One-hundred and fifty attendees learned more about what makes young funders tick, what life is like as a young funder and how employers can attract and retain talent through incentivizing employees to give time, talent and resources to the causes they care about most.
“This year’s summit was a terrific continuation of our 2018 symposium,” said Horizon Community Funds President Nancy Grayson. “Each of our speakers and panelists connected with the audience to share meaningful insights that bolstered the attendees’ approach to our future wave of givers and doers.”
Horizon Community Funds also announced its new giving circle, The 410, during the event. The 410 (pronounced the four-one-oh) gets its name and gift amount from the first three numbers that begin all 29 zip codes in Boone, Campbell and Kenton counties.
The Duke Energy Foundation presented a check for $10,000 to Horizon Community Funds during the announcement to support The 410 Fund Endowment and encourage future giving by young professionals participating in the giving circle.

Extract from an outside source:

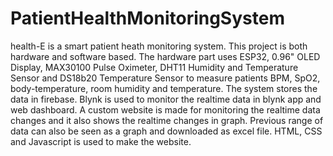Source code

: # PatientHealthMonitoringSystem

health-E is a smart patient heath monitoring system. This project is both hardware and software based. The hardware part uses ESP32, 0.96" OLED Display, MAX30100 Pulse Oximeter, DHT11 Humidity and Temperature Sensor and DS18b20 Temperature Sensor to measure patients BPM, SpO2, body-temperature, room humidity and temperature. The system stores the data in firebase. Blynk is used to monitor the realtime data in blynk app and web dashboard. A custom website is made for monitoring the realtime data changes and it also shows the realtime changes in graph. Previous range of data can also be seen as a graph and downloaded as excel file. HTML, CSS and Javascript is used to make the website.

“We are tremendously grateful to The Duke Energy Foundation for this gift,” said Grayson. “While our communities are as unique as Northern Kentuckians themselves, there is one number that ties us all together: 4-1-0. We took that number and created our big idea – a giving circle for young professionals who want to be involved in philanthropic leadership. This simple but powerful concept has the potential to be a catalyst to transform philanthropy in Northern Kentucky.”
The other portions of the event brought future giving insights to life through panels, presentations and spotlights.
Panelists for the “Life As A Young Funder” session encouraged the crowd to bring young professionals to the decision-making table, and cautioned against isolating this important pipeline in ambassadorship and party planning roles. “Your volunteers will become your donors,” said Jordan Klette-Cusher, program officer at The Elsa Heisel Sule Foundation.
“My peers want a personal connection to what they support,” said Clare Blankemeyer, vice president of strategic initiatives at The Mayerson Foundation and current president of Impact 100 Cincinnati. “The humanity and storytelling aspect to fundraising is becoming more important than ever.”
Other featured speakers highlighted philanthropy in the workplace, and how it becomes an easy way to elevate the culture and engagement across teams. Spotlights on giving were incorporated throughout the morning, where stories of philanthropy were told through the lens of family donor advised fund planning, middle school student-led leadership, and service learning and grant making at the higher ed level.
To culminate the event, economist and IUPUI Lilly School of Philanthropy Associate Dean Una Osili took the stage and urged attendees to put the data to work. “We must use technological innovation to make our philanthropy more inclusive,” she said. “We need to use these insights to enhance the donor experience and impact, thereby improving philanthropy.”